MA Keying, HUANG Junrong, FU Jiajing, et al. Effect of Gluten and Wheat Starch on the Frozen Storage Quality of Reconstituted Dough[J]. Science and Technology of Food Industry, 2022, 43(24): 38−44. (in Chinese with English abstract). doi: 10.13386/j.issn1002-0306.2022020107.
Citation: MA Keying, HUANG Junrong, FU Jiajing, et al. Effect of Gluten and Wheat Starch on the Frozen Storage Quality of Reconstituted Dough[J]. Science and Technology of Food Industry, 2022, 43(24): 38−44. (in Chinese with English abstract). doi: 10.13386/j.issn1002-0306.2022020107.

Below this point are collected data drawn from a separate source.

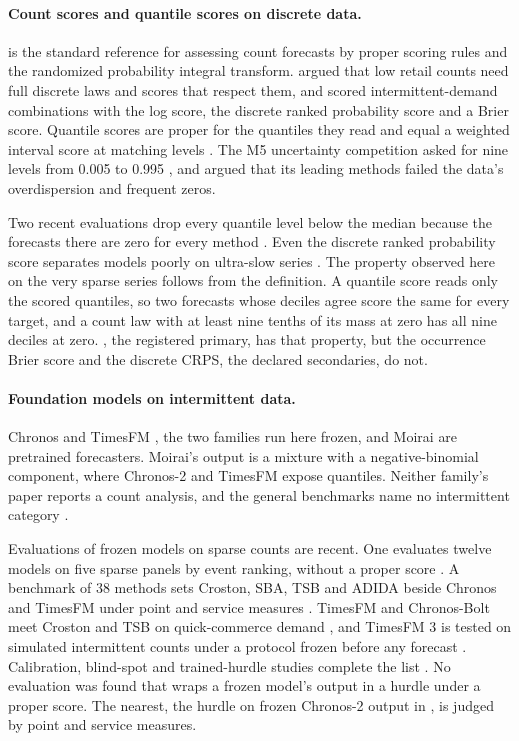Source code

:\paragraph{Count scores and quantile scores on discrete data.} \citet{czado2009} is the standard reference for
assessing count forecasts by proper scoring rules and the randomized probability integral transform.
\citet{kolassa2016} argued that low retail counts need full discrete laws and scores that respect them, and
\citet{wang2024} scored intermittent-demand combinations with the log score, the discrete ranked probability
score and a Brier score. Quantile scores are proper for the quantiles they read \citep{gneiting2007} and equal
a weighted interval score at matching levels \citep{bracher2021}. The M5 uncertainty competition asked for
nine levels from 0.005 to 0.995 \citep{makridakis2022}, and \citet{ziel2022} argued that its leading methods
failed the data's overdispersion and frequent zeros.

Two recent evaluations drop every quantile level below the median because the forecasts there are zero for
every method \citep{damato2025, damato2026}. Even the discrete ranked probability score separates models
poorly on ultra-slow series \citep{tichy2025}. The property observed here on the very sparse series follows
from the definition. A quantile score reads only the scored quantiles, so two forecasts whose deciles agree
score the same for every target, and a count law with at least nine tenths of its mass at zero has all nine
deciles at zero. \qs{}, the registered primary, has that property, but the occurrence Brier score and the
discrete CRPS, the declared secondaries, do not.

\paragraph{Foundation models on intermittent data.} Chronos \citep{ansari2024, chronos2-2025} and TimesFM
\citep{das2023}, the two families run here frozen, and Moirai \citep{woo2024} are pretrained forecasters.
Moirai's output is a mixture with a negative-binomial component, where Chronos-2 and TimesFM expose quantiles.
Neither family's paper reports a count analysis, and the general benchmarks name no intermittent category
\citep{aksu2024, fevbench2026}.

Evaluations of frozen models on sparse counts are recent. One evaluates twelve models on five sparse panels by
event ranking, without a proper score \citep{schoess2026}. A benchmark of 38 methods sets Croston, SBA, TSB
and ADIDA beside Chronos and TimesFM under point and service measures \citep{chin2026}. TimesFM and
Chronos-Bolt meet Croston and TSB on quick-commerce demand \citep{kim2026}, and TimesFM 3 is tested on
simulated intermittent counts under a protocol frozen before any forecast \citep{ebrahim2026,
ebrahim2026zenodo}. Calibration, blind-spot and trained-hurdle studies complete the list \citep{adler2025,
ghoroghchian2026, musat2026}. No evaluation was found that wraps a frozen model's output in a hurdle under a
proper score. The nearest, the hurdle on frozen Chronos-2 output in \citet{chin2026}, is judged by point and
service measures.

Effect of Gluten and Wheat Starch on the Frozen Storage Quality of Reconstituted Dough

  • The frozen preservation quality of dough cannot meet the requirements of industrial production of fresh and wet noodles. To investigate the effect of the main dough components (gluten protein and starch) on the quality of the frozen dough, dough restructuring with high gluten wheat flour (50%) and different proportions of gluten and wheat starch, and the water distribution, rheological properties, pasting characteristics, gel strength, microstructure and hydrogen bond strength were analyzed after freezing storage at 18 ℃ for 20 days, with 100% raw wheat flour as the control group. The results showed that the water in the frozen reconstituted dough gradually migrated from bound water to free water, and the elastic modulus decreased from 125900 Pa to 73020 Pa as the ratio of gluten to wheat starch decreased from 4:1 to 1:4, the pasting parameters increased, andgel hardness from 114.30 g to 181.39 g. Scanning electron microscope showed that the lower the ratio of gluten to wheat starch, the more unfavorable the uniformity of the gluten protein network structure. The hydrogen bond strength in the reconstituted dough was greater than that in the control group after adding gluten and wheat starch, and it continued to increase as the ratio of gluten to wheat starch decreased. When the ratio of gluten to wheat starch was 4:1, the elastic modulus of the reconstituted dough frozen for 20 days was 49.95% higher than that of the control group, which delayed the quality deterioration of the dough during the frozen storage. Reconstituting the dough with a certain ratio of starch to gluten can improve the viscoelasticity of the dough, which was beneficial to its cryopreservation quality.